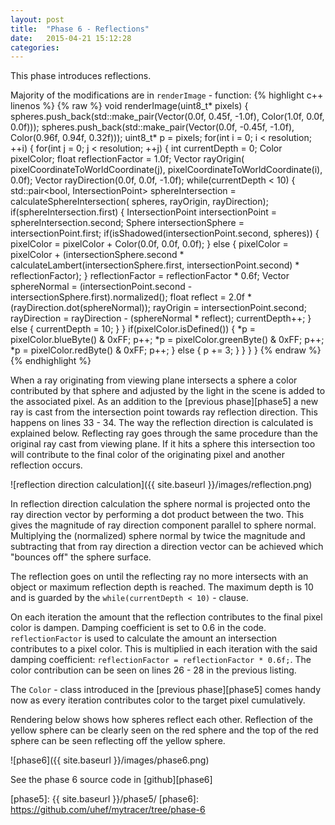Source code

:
 ```yaml
---
layout: post
title:  "Phase 6 - Reflections"
date:   2015-04-21 15:12:28
categories:
---
```


This phase introduces reflections. 

Majority of the modifications are in `renderImage` - function:
{% highlight c++ linenos %}
{% raw %}
void renderImage(uint8_t* pixels) {
  spheres.push_back(std::make_pair(Vector(0.0f, 0.45f, -1.0f), Color(1.0f, 0.0f, 0.0f)));
  spheres.push_back(std::make_pair(Vector(0.0f, -0.45f, -1.0f), Color(0.96f, 0.94f, 0.32f)));
  uint8_t* p = pixels;
  for(int i = 0; i < resolution; ++i) {
    for(int j = 0; j < resolution; ++j) {
      int currentDepth = 0;
      Color pixelColor;
      float reflectionFactor = 1.0f;
      Vector rayOrigin(
          pixelCoordinateToWorldCoordinate(j),
          pixelCoordinateToWorldCoordinate(i),
          0.0f);
      Vector rayDirection(0.0f, 0.0f, -1.0f);
      while(currentDepth < 10) {
        std::pair<bool, IntersectionPoint> sphereIntersection = calculateSphereIntersection(
            spheres,
            rayOrigin,
            rayDirection);
        if(sphereIntersection.first) {
          IntersectionPoint intersectionPoint = sphereIntersection.second;
          Sphere intersectionSphere = intersectionPoint.first;
          if(isShadowed(intersectionPoint.second, spheres)) {
            pixelColor = pixelColor + Color(0.0f, 0.0f, 0.0f);
          } else {
            pixelColor = pixelColor + (intersectionSphere.second *
              calculateLambert(intersectionSphere.first, intersectionPoint.second)
              * reflectionFactor);
          }
          reflectionFactor = reflectionFactor * 0.6f;
          Vector sphereNormal = (intersectionPoint.second - intersectionSphere.first).normalized();
          float reflect = 2.0f * (rayDirection.dot(sphereNormal));
          rayOrigin = intersectionPoint.second;
          rayDirection = rayDirection - (sphereNormal * reflect);
          currentDepth++;
        } else {
          currentDepth = 10;
        }
      }
      if(pixelColor.isDefined()) {
        *p = pixelColor.blueByte() & 0xFF; p++;
        *p = pixelColor.greenByte() & 0xFF; p++;
        *p = pixelColor.redByte() & 0xFF; p++;
      } else {
        p += 3;
      }
    }
  }
}
{% endraw %}
{% endhighlight %}

When a ray originating from viewing plane intersects a sphere a color contributed by that sphere and adjusted by the light in the scene is added to the associated pixel. As an addition to the [previous phase][phase5] a new ray is cast from the intersection point towards ray reflection direction. This happens on lines 33 - 34. The way the reflection direction is calculated is explained below. Reflecting ray goes through the same procedure than the original ray cast from viewing plane. If it hits a sphere this intersection too will contribute to the final color of the originating pixel and another reflection occurs.

![reflection direction calculation]({{ site.baseurl }}/images/reflection.png)

In reflection direction calculation the sphere normal is projected onto the ray direction vector by performing a dot product between the two. This gives the magnitude of ray direction component parallel to sphere normal. Multiplying the (normalized) sphere normal by twice the magnitude and subtracting that from ray direction a direction vector can be achieved which "bounces off" the sphere surface.

The reflection goes on until the reflecting ray no more intersects with an object or maximum reflection depth is reached. The maximum depth is 10 and is guarded by the `while(currentDepth < 10)` - clause.

On each iteration the amount that the reflection contributes to the final pixel color is dampen. Damping coefficient is set to 0.6 in the code. `reflectionFactor` is used to calculate the amount an intersection contributes to a pixel color. This is multiplied in each iteration with the said damping coefficient: `reflectionFactor = reflectionFactor * 0.6f;`. The color contribution can be seen on lines 26 - 28 in the previous listing.

The `Color` - class introduced in the [previous phase][phase5] comes handy now as every iteration contributes color to the target pixel cumulatively.

Rendering below shows how spheres reflect each other. Reflection of the yellow sphere can be clearly seen on the red sphere and the top of the red sphere can be seen reflecting off the yellow sphere.

![phase6]({{ site.baseurl }}/images/phase6.png)

See the phase 6 source code in [github][phase6]

[phase5]:      {{ site.baseurl }}/phase5/
[phase6]:      https://github.com/uhef/mytracer/tree/phase-6




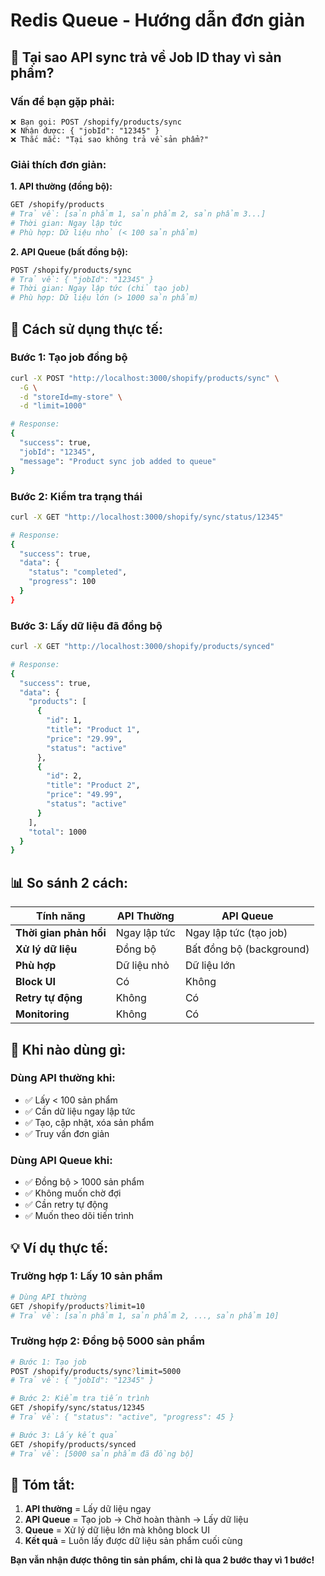 # Redis Queue - Hướng dẫn đơn giản

## 🤔 **Tại sao API sync trả về Job ID thay vì sản phẩm?**

### **Vấn đề bạn gặp phải:**
```
❌ Bạn gọi: POST /shopify/products/sync
❌ Nhận được: { "jobId": "12345" }
❌ Thắc mắc: "Tại sao không trả về sản phẩm?"
```

### **Giải thích đơn giản:**

**1. API thường (đồng bộ):**
```bash
GET /shopify/products
# Trả về: [sản phẩm 1, sản phẩm 2, sản phẩm 3...]
# Thời gian: Ngay lập tức
# Phù hợp: Dữ liệu nhỏ (< 100 sản phẩm)
```

**2. API Queue (bất đồng bộ):**
```bash
POST /shopify/products/sync
# Trả về: { "jobId": "12345" }
# Thời gian: Ngay lập tức (chỉ tạo job)
# Phù hợp: Dữ liệu lớn (> 1000 sản phẩm)
```

## 🎯 **Cách sử dụng thực tế:**

### **Bước 1: Tạo job đồng bộ**
```bash
curl -X POST "http://localhost:3000/shopify/products/sync" \
  -G \
  -d "storeId=my-store" \
  -d "limit=1000"

# Response:
{
  "success": true,
  "jobId": "12345",
  "message": "Product sync job added to queue"
}
```

### **Bước 2: Kiểm tra trạng thái**
```bash
curl -X GET "http://localhost:3000/shopify/sync/status/12345"

# Response:
{
  "success": true,
  "data": {
    "status": "completed",
    "progress": 100
  }
}
```

### **Bước 3: Lấy dữ liệu đã đồng bộ**
```bash
curl -X GET "http://localhost:3000/shopify/products/synced"

# Response:
{
  "success": true,
  "data": {
    "products": [
      {
        "id": 1,
        "title": "Product 1",
        "price": "29.99",
        "status": "active"
      },
      {
        "id": 2,
        "title": "Product 2", 
        "price": "49.99",
        "status": "active"
      }
    ],
    "total": 1000
  }
}
```

## 📊 **So sánh 2 cách:**

| Tính năng | API Thường | API Queue |
|-----------|------------|-----------|
| **Thời gian phản hồi** | Ngay lập tức | Ngay lập tức (tạo job) |
| **Xử lý dữ liệu** | Đồng bộ | Bất đồng bộ (background) |
| **Phù hợp** | Dữ liệu nhỏ | Dữ liệu lớn |
| **Block UI** | Có | Không |
| **Retry tự động** | Không | Có |
| **Monitoring** | Không | Có |

## 🚀 **Khi nào dùng gì:**

### **Dùng API thường khi:**
- ✅ Lấy < 100 sản phẩm
- ✅ Cần dữ liệu ngay lập tức
- ✅ Tạo, cập nhật, xóa sản phẩm
- ✅ Truy vấn đơn giản

### **Dùng API Queue khi:**
- ✅ Đồng bộ > 1000 sản phẩm
- ✅ Không muốn chờ đợi
- ✅ Cần retry tự động
- ✅ Muốn theo dõi tiến trình

## 💡 **Ví dụ thực tế:**

### **Trường hợp 1: Lấy 10 sản phẩm**
```bash
# Dùng API thường
GET /shopify/products?limit=10
# Trả về: [sản phẩm 1, sản phẩm 2, ..., sản phẩm 10]
```

### **Trường hợp 2: Đồng bộ 5000 sản phẩm**
```bash
# Bước 1: Tạo job
POST /shopify/products/sync?limit=5000
# Trả về: { "jobId": "12345" }

# Bước 2: Kiểm tra tiến trình
GET /shopify/sync/status/12345
# Trả về: { "status": "active", "progress": 45 }

# Bước 3: Lấy kết quả
GET /shopify/products/synced
# Trả về: [5000 sản phẩm đã đồng bộ]
```

## 🎯 **Tóm tắt:**

1. **API thường** = Lấy dữ liệu ngay
2. **API Queue** = Tạo job → Chờ hoàn thành → Lấy dữ liệu
3. **Queue** = Xử lý dữ liệu lớn mà không block UI
4. **Kết quả** = Luôn lấy được dữ liệu sản phẩm cuối cùng

**Bạn vẫn nhận được thông tin sản phẩm, chỉ là qua 2 bước thay vì 1 bước!**
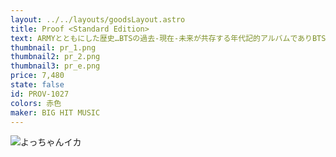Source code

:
 ```yaml
---
layout: ../../layouts/goodsLayout.astro
title: Proof <Standard Edition>
text: ARMYとともにした歴史…BTSの過去‐現在‐未来が共存する年代記的アルバムでありBTSの誓いとARMYへの真心が込められた特別なアルバム。今回のアルバムには、過去のアルバムのタイトル曲、7人のメンバーが選定したユニット曲やソロ曲、未発売曲、スペシャル・バージョンなど、計48曲が収録されている
thumbnail: pr_1.png
thumbnail2: pr_2.png
thumbnail3: pr_e.png
price: 7,480
state: false
id: PROV-1027
colors: 赤色
maker: BIG HIT MUSIC
---
```


![よっちゃんイカ](/images/yochan01.jpg)
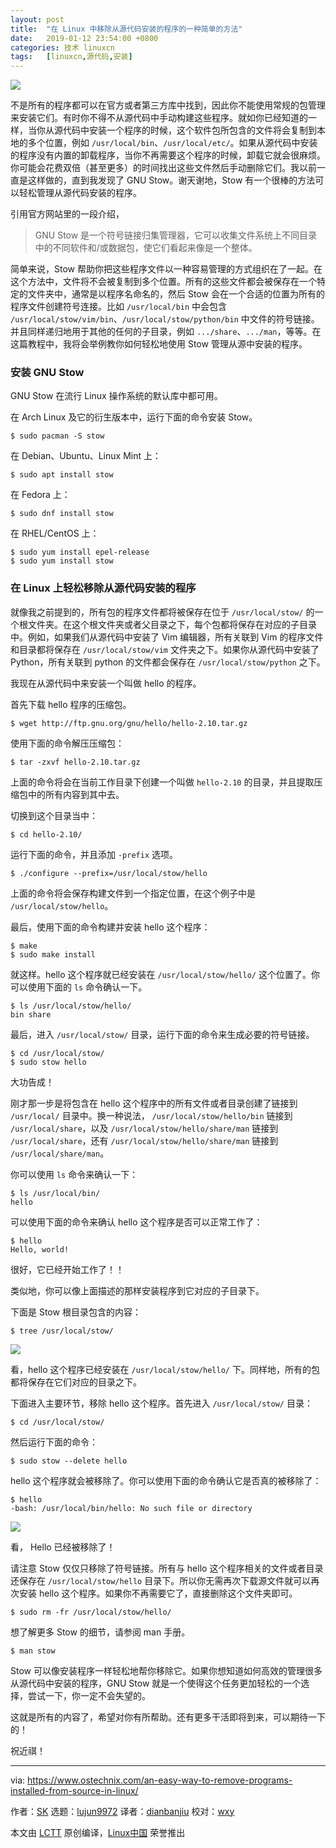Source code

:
 ```yaml
---
layout: post
title:	"在 Linux 中移除从源代码安装的程序的一种简单的方法"
date:	2019-01-12 23:54:00 +0800 
categories:	技术 linuxcn 
tags:	[linuxcn,源代码,安装]
---
```



![](/Asserts/Images//attachment/album/201901/12/235455jw7erex3e3d3cdmq.jpg)


不是所有的程序都可以在官方或者第三方库中找到，因此你不能使用常规的包管理来安装它们。有时你不得不从源代码中手动构建这些程序。就如你已经知道的一样，当你从源代码中安装一个程序的时候，这个软件包所包含的文件将会复制到本地的多个位置，例如 `/usr/local/bin`、`/usr/local/etc/`。如果从源代码中安装的程序没有内置的卸载程序，当你不再需要这个程序的时候，卸载它就会很麻烦。你可能会花费双倍（甚至更多）的时间找出这些文件然后手动删除它们。我以前一直是这样做的，直到我发现了 GNU Stow。谢天谢地，Stow 有一个很棒的方法可以轻松管理从源代码安装的程序。


引用官方网站里的一段介绍，



> 
> GNU Stow 是一个符号链接归集管理器，它可以收集文件系统上不同目录中的不同软件和/或数据包，使它们看起来像是一个整体。
> 
> 
> 


简单来说，Stow 帮助你把这些程序文件以一种容易管理的方式组织在了一起。在这个方法中，文件将不会被复制到多个位置。所有的这些文件都会被保存在一个特定的文件夹中，通常是以程序名命名的，然后 Stow 会在一个合适的位置为所有的程序文件创建符号连接。比如 `/usr/local/bin` 中会包含 `/usr/local/stow/vim/bin`、`/usr/local/stow/python/bin` 中文件的符号链接。并且同样递归地用于其他的任何的子目录，例如 `.../share`、`.../man`，等等。在这篇教程中，我将会举例教你如何轻松地使用 Stow 管理从源中安装的程序。


### 安装 GNU Stow


GNU Stow 在流行 Linux 操作系统的默认库中都可用。


在 Arch Linux 及它的衍生版本中，运行下面的命令安装 Stow。



```
$ sudo pacman -S stow
```

在 Debian、Ubuntu、Linux Mint 上：



```
$ sudo apt install stow
```

在 Fedora 上：



```
$ sudo dnf install stow
```

在 RHEL/CentOS 上：



```
$ sudo yum install epel-release
$ sudo yum install stow
```

### 在 Linux 上轻松移除从源代码安装的程序


就像我之前提到的，所有包的程序文件都将被保存在位于 `/usr/local/stow/` 的一个根文件夹。在这个根文件夹或者父目录之下，每个包都将保存在对应的子目录中。例如，如果我们从源代码中安装了 Vim 编辑器，所有关联到 Vim 的程序文件和目录都将保存在 `/usr/local/stow/vim` 文件夹之下。如果你从源代码中安装了 Python，所有关联到 python 的文件都会保存在 `/usr/local/stow/python` 之下。


我现在从源代码中来安装一个叫做 hello 的程序。


首先下载 hello 程序的压缩包。



```
$ wget http://ftp.gnu.org/gnu/hello/hello-2.10.tar.gz
```

使用下面的命令解压压缩包：



```
$ tar -zxvf hello-2.10.tar.gz
```

上面的命令将会在当前工作目录下创建一个叫做 `hello-2.10` 的目录，并且提取压缩包中的所有内容到其中去。


切换到这个目录当中：



```
$ cd hello-2.10/
```

运行下面的命令，并且添加 `-prefix` 选项。



```
$ ./configure --prefix=/usr/local/stow/hello
```

上面的命令将会保存构建文件到一个指定位置，在这个例子中是 `/usr/local/stow/hello`。


最后，使用下面的命令构建并安装 hello 这个程序：



```
$ make
$ sudo make install
```

就这样。hello 这个程序就已经安装在 `/usr/local/stow/hello/` 这个位置了。你可以使用下面的 `ls` 命令确认一下。



```
$ ls /usr/local/stow/hello/
bin share
```

最后，进入 `/usr/local/stow/` 目录，运行下面的命令来生成必要的符号链接。



```
$ cd /usr/local/stow/
$ sudo stow hello
```

大功告成！


刚才那一步是将包含在 hello 这个程序中的所有文件或者目录创建了链接到 `/usr/local/` 目录中。换一种说法， `/usr/local/stow/hello/bin` 链接到 `/usr/local/share`，以及 `/usr/local/stow/hello/share/man` 链接到 `/usr/local/share`，还有 `/usr/local/stow/hello/share/man` 链接到 `/usr/local/share/man`。


你可以使用 `ls` 命令来确认一下：



```
$ ls /usr/local/bin/
hello
```

可以使用下面的命令来确认 hello 这个程序是否可以正常工作了：



```
$ hello
Hello, world!
```

很好，它已经开始工作了！！


类似地，你可以像上面描述的那样安装程序到它对应的子目录下。


下面是 Stow 根目录包含的内容：



```
$ tree /usr/local/stow/
```

![](/Asserts/Images//attachment/album/201901/12/235458ag4xg6pbvopfv58g.png)


看，hello 这个程序已经安装在 `/usr/local/stow/hello/` 下。同样地，所有的包都将保存在它们对应的目录之下。


下面进入主要环节，移除 hello 这个程序。首先进入 `/usr/local/stow/` 目录：



```
$ cd /usr/local/stow/
```

然后运行下面的命令：



```
$ sudo stow --delete hello
```

hello 这个程序就会被移除了。你可以使用下面的命令确认它是否真的被移除了：



```
$ hello
-bash: /usr/local/bin/hello: No such file or directory
```

![](/Asserts/Images//attachment/album/201901/12/235459czy34043mrjqzrec.png)


看， Hello 已经被移除了！


请注意 Stow 仅仅只移除了符号链接。所有与 hello 这个程序相关的文件或者目录还保存在 `/usr/local/stow/hello` 目录下。所以你无需再次下载源文件就可以再次安装 hello 这个程序。如果你不再需要它了，直接删除这个文件夹即可。



```
$ sudo rm -fr /usr/local/stow/hello/
```

想了解更多 Stow 的细节，请参阅 man 手册。



```
$ man stow
```

Stow 可以像安装程序一样轻松地帮你移除它。如果你想知道如何高效的管理很多从源代码中安装的程序，GNU Stow 就是一个使得这个任务更加轻松的一个选择，尝试一下，你一定不会失望的。


这就是所有的内容了，希望对你有所帮助。还有更多干活即将到来，可以期待一下的！


祝近祺！




---


via: <https://www.ostechnix.com/an-easy-way-to-remove-programs-installed-from-source-in-linux/>


作者：[SK](https://www.ostechnix.com/author/sk/) 选题：[lujun9972](https://github.com/lujun9972) 译者：[dianbanjiu](https://github.com/dianbanjiu) 校对：[wxy](https://github.com/wxy)


本文由 [LCTT](https://github.com/LCTT/TranslateProject) 原创编译，[Linux中国](https://linux.cn/) 荣誉推出
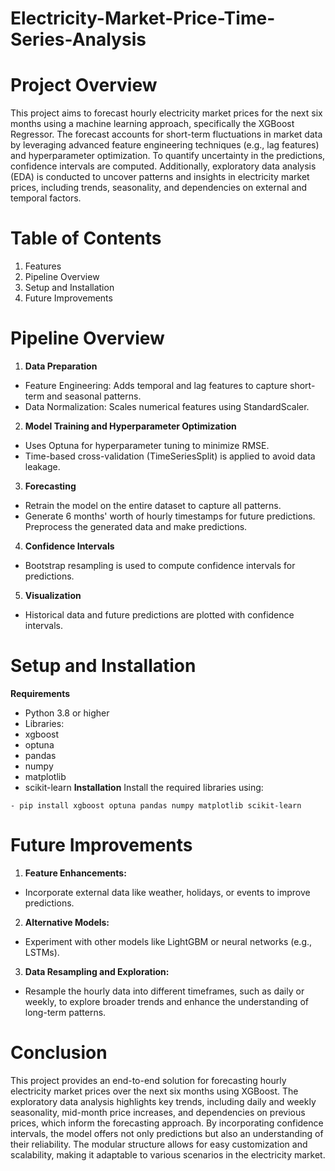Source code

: # Electricity-Market-Price-Time-Series-Analysis

# Project Overview
This project aims to forecast hourly electricity market prices for the next six months using a machine learning approach, specifically the XGBoost Regressor. The forecast accounts for short-term fluctuations in market data by leveraging advanced feature engineering techniques (e.g., lag features) and hyperparameter optimization. To quantify uncertainty in the predictions, confidence intervals are computed. Additionally, exploratory data analysis (EDA) is conducted to uncover patterns and insights in electricity market prices, including trends, seasonality, and dependencies on external and temporal factors.

# Table of Contents
1. Features
2. Pipeline Overview
3. Setup and Installation
4.  Future Improvements

# Pipeline Overview
1. **Data Preparation**
- Feature Engineering: Adds temporal and lag features to capture short-term and seasonal patterns.
- Data Normalization: Scales numerical features using StandardScaler.
2. **Model Training and Hyperparameter Optimization**
- Uses Optuna for hyperparameter tuning to minimize RMSE.
- Time-based cross-validation (TimeSeriesSplit) is applied to avoid data leakage.
3. **Forecasting**
- Retrain the model on the entire dataset to capture all patterns.
- Generate 6 months' worth of hourly timestamps for future predictions.
Preprocess the generated data and make predictions.
4. **Confidence Intervals**
- Bootstrap resampling is used to compute confidence intervals for predictions.
5. **Visualization**
- Historical data and future predictions are plotted with confidence intervals.

# Setup and Installation
**Requirements**
- Python 3.8 or higher
- Libraries:
- xgboost
- optuna
- pandas
- numpy
- matplotlib
- scikit-learn
**Installation**
Install the required libraries using:
```
- pip install xgboost optuna pandas numpy matplotlib scikit-learn
```

# Future Improvements
1. **Feature Enhancements:**
- Incorporate external data like weather, holidays, or events to improve predictions.
2. **Alternative Models:**
- Experiment with other models like LightGBM or neural networks (e.g., LSTMs).
3. **Data Resampling and Exploration:**
- Resample the hourly data into different timeframes, such as daily or weekly, to explore broader trends and enhance the understanding of long-term patterns.

# Conclusion

This project provides an end-to-end solution for forecasting hourly electricity market prices over the next six months using XGBoost. The exploratory data analysis highlights key trends, including daily and weekly seasonality, mid-month price increases, and dependencies on previous prices, which inform the forecasting approach. By incorporating confidence intervals, the model offers not only predictions but also an understanding of their reliability. The modular structure allows for easy customization and scalability, making it adaptable to various scenarios in the electricity market.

What the task asks:
For each line above that includes "Overview", make a copy.

Finished task:
# Project Overview
2. Pipeline Overview
# Pipeline Overview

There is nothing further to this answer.